Purpose A strong body of research has established the concentration of crime in a small number of street segments or “hot spots” throughout urban cities, but the spatial distribution of mental health-related calls for services is less well known. The extent to which these calls are concentrated on a small number of street segments, similar to traditional crime calls for service is understudied. The purpose of this paper is to examine the concentration of mental health calls and the spatial distribution of street segments with mental health calls to provide directions for law enforcement and place-based policing. Design/methodology/approach Using call for service data from a large city on the East coast, the current study examines whether mental health calls for service are concentrated on street segments, and tests spatial dispersion to whether these “mental health hot spots” are spread throughout the city or clustered in space. Finally, the authors explore the relationship between mental health calls and violent and drug calls by calculating the correlation and using a spatial point pattern test to determine if mental health calls are spatially similar to violent and drug calls. Findings The authors found that mental health calls are concentrated on street segments; specifically 22.4 percent of calls are located on 0.5 percent of city street segments. Additionally, these street segments are fairly dispersed throughout the city. When comparing the spatial similarity of mental health calls to violent and drug calls, they are highly correlated suggesting a relationship between the calls types, but the location of mental health calls appears to be different from violet and drug calls.

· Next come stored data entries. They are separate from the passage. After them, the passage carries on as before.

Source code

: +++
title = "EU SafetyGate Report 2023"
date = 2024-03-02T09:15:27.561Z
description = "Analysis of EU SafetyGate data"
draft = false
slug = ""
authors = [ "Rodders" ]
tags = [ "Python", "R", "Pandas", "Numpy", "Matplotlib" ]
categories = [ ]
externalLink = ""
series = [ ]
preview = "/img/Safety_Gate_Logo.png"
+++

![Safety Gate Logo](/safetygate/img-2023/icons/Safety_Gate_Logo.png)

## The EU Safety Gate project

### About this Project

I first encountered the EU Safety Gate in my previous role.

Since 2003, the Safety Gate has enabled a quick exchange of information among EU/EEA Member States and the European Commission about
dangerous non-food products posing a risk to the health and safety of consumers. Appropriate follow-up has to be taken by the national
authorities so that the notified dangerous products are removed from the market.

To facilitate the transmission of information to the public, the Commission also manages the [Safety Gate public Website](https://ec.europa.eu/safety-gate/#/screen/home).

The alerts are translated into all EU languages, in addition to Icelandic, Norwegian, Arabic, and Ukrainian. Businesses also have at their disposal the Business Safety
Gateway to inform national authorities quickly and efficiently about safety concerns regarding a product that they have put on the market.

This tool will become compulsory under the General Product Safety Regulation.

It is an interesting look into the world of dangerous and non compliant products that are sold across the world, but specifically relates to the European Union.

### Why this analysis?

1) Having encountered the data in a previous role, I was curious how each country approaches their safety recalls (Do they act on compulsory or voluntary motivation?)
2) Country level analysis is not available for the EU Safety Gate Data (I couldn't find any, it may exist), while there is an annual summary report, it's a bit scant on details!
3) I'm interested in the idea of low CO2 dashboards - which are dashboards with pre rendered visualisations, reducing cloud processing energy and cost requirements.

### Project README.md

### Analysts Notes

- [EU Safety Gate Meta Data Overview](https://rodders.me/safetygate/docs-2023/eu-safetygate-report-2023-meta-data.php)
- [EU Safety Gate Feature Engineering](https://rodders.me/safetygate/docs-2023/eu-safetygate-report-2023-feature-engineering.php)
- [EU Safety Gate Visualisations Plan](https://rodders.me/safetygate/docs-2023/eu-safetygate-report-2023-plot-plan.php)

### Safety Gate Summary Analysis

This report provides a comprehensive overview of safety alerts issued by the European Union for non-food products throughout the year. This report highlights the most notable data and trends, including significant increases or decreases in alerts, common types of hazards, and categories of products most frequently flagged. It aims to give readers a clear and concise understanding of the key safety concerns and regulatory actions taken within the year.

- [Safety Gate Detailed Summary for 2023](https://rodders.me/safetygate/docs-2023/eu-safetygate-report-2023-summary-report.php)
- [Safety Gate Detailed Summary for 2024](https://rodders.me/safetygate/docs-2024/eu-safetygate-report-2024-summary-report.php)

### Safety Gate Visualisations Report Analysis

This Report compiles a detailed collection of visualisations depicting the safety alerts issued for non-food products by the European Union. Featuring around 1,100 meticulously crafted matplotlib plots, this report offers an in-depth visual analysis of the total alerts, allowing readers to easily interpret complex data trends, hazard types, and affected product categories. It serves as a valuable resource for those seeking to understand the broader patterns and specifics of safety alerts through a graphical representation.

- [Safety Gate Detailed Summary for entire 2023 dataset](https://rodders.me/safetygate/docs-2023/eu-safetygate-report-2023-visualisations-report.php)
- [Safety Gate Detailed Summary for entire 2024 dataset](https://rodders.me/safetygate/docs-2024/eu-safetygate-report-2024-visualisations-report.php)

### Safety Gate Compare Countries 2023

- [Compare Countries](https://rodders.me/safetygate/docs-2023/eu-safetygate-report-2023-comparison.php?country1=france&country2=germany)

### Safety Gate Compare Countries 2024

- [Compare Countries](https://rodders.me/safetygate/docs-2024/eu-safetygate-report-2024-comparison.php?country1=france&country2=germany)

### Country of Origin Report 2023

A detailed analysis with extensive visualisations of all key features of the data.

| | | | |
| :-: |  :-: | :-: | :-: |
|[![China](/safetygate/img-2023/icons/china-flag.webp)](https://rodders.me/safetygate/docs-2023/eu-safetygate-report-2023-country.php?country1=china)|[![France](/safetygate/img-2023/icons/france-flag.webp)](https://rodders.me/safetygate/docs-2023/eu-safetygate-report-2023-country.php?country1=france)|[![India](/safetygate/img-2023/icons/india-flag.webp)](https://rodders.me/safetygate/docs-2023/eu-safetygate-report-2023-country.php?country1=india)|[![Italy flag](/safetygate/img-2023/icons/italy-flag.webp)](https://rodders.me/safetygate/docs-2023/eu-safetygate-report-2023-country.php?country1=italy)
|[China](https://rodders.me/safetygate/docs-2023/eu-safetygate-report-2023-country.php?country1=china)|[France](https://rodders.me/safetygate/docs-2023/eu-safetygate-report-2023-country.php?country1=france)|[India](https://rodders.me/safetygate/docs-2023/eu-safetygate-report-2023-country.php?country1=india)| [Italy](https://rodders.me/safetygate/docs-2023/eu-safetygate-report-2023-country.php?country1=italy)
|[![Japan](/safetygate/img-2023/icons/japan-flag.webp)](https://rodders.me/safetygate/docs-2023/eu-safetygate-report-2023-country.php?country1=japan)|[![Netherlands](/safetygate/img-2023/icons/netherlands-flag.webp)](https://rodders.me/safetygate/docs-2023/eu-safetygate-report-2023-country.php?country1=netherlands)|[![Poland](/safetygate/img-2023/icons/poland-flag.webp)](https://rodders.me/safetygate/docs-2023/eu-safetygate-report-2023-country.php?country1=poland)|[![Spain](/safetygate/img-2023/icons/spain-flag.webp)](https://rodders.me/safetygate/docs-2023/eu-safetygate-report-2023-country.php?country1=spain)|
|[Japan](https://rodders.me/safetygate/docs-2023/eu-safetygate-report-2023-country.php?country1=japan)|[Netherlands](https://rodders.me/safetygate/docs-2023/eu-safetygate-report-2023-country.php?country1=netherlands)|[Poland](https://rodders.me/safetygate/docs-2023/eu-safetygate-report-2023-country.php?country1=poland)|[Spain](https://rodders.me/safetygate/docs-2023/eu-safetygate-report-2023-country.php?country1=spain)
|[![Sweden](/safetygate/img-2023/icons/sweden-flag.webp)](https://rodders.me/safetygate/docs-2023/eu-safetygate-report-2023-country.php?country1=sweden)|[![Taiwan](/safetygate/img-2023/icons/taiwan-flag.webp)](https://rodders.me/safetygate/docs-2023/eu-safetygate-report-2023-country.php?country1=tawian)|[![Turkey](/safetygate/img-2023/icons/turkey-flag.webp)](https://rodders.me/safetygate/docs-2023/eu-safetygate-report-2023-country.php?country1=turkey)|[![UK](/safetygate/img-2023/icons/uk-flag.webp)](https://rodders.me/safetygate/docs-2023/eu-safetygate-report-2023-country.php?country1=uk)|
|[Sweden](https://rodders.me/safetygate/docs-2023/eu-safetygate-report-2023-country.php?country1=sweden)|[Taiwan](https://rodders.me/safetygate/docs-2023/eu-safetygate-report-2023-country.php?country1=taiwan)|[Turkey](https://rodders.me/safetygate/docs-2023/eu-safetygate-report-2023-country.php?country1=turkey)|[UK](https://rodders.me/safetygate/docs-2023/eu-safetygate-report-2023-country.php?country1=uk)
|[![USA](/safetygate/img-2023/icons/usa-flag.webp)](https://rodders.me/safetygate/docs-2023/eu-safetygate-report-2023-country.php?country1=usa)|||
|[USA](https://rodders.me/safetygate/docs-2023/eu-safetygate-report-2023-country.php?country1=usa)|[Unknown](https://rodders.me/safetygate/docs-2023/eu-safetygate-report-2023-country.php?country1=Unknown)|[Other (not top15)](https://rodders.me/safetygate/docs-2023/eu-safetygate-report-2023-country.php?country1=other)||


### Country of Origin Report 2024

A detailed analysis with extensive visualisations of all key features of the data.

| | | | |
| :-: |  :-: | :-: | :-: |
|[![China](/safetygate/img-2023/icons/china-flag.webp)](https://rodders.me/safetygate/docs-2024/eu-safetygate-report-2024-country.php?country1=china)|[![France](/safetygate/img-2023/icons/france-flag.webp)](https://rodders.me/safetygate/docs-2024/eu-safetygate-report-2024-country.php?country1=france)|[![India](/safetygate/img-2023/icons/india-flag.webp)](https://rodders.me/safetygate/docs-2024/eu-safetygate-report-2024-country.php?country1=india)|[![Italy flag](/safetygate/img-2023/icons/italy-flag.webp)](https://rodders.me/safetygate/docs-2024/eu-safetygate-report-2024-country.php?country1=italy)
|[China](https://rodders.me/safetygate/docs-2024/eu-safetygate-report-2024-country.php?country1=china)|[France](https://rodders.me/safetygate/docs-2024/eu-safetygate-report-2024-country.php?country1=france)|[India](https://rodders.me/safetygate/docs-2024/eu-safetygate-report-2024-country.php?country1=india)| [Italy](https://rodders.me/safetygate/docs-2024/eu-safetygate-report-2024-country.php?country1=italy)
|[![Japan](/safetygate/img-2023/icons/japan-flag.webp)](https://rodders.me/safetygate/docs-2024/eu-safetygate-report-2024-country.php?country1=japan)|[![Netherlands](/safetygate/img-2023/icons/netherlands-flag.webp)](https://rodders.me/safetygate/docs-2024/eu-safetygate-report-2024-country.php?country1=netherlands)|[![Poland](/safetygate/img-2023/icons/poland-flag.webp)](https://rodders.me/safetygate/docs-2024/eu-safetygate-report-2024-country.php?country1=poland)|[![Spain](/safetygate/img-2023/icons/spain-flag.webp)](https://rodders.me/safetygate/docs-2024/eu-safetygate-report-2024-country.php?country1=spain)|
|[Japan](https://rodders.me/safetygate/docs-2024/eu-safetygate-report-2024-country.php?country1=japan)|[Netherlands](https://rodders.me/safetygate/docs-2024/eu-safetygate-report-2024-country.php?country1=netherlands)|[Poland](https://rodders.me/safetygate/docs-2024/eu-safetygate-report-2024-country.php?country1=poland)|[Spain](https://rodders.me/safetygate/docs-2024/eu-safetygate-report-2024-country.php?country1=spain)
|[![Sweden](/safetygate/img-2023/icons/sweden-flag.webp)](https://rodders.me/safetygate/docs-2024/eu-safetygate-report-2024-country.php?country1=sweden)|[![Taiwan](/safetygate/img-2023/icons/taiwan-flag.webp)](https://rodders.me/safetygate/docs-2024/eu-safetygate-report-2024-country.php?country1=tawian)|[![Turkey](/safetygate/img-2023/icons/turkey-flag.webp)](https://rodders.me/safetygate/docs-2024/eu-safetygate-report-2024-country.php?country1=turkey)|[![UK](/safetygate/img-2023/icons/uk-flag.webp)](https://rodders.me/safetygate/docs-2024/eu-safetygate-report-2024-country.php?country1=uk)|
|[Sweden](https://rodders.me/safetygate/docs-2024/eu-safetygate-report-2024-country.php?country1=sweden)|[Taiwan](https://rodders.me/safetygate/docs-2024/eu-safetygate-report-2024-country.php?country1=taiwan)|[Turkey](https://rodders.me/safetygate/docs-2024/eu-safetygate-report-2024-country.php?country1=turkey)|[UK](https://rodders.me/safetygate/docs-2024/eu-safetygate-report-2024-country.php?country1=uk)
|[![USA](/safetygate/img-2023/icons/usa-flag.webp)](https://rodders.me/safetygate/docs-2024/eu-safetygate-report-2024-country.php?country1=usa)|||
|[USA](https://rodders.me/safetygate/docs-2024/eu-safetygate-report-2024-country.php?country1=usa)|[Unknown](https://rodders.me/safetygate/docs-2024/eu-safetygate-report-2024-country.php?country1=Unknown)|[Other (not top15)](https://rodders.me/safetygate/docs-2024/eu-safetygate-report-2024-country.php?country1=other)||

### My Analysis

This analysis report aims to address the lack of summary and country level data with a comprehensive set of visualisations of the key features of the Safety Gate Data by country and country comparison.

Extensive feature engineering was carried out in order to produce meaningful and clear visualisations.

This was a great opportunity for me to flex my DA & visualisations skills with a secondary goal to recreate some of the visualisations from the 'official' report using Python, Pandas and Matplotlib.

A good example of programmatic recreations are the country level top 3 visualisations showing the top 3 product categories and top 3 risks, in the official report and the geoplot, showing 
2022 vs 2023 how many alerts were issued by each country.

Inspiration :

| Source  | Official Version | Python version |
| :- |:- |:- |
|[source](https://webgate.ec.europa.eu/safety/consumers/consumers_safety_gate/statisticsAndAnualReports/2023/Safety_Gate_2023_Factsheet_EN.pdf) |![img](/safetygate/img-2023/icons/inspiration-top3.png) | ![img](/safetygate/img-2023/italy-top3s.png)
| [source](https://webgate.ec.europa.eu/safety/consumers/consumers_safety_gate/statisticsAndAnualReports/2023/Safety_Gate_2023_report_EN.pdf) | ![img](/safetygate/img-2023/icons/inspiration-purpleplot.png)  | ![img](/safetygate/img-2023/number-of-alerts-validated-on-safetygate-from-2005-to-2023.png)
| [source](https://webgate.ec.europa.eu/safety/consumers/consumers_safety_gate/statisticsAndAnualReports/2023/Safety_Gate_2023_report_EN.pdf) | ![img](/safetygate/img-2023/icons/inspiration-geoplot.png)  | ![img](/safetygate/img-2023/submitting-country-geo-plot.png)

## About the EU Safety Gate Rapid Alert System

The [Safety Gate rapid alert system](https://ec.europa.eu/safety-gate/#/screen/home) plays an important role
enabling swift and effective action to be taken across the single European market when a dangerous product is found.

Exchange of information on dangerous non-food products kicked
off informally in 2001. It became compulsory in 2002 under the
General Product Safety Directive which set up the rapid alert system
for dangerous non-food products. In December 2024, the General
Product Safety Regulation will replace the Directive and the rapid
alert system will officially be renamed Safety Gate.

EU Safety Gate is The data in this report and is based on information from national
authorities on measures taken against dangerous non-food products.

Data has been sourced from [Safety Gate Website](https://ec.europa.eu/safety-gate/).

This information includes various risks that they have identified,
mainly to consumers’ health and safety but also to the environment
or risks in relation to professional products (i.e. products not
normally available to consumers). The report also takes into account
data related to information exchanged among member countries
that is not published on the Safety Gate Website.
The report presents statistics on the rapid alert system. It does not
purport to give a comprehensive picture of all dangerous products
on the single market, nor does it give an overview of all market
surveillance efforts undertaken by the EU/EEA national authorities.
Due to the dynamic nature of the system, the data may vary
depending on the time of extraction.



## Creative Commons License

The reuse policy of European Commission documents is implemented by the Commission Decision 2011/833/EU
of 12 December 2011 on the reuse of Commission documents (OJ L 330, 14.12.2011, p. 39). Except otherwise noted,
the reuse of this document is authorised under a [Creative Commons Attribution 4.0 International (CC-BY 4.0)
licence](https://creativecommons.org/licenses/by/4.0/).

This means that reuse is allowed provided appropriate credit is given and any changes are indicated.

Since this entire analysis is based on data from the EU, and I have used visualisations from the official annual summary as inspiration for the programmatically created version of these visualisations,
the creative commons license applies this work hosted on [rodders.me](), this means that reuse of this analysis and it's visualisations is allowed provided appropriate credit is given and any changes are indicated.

Originality/value Very few studies have examined the location of mental health calls and whether they are concentrated in small areas similar to crime, but such research can provide police officers new approaches to working with people with mental health problems. The police are the primary emergency response for calls involving someone with a mental illness or experiencing a mental health crisis and the authors provide suggestions for policing that draw from strategies used in hot spot policing and mental health responses, like CIT, to address challenges of modern policing and working with people with mental health problems.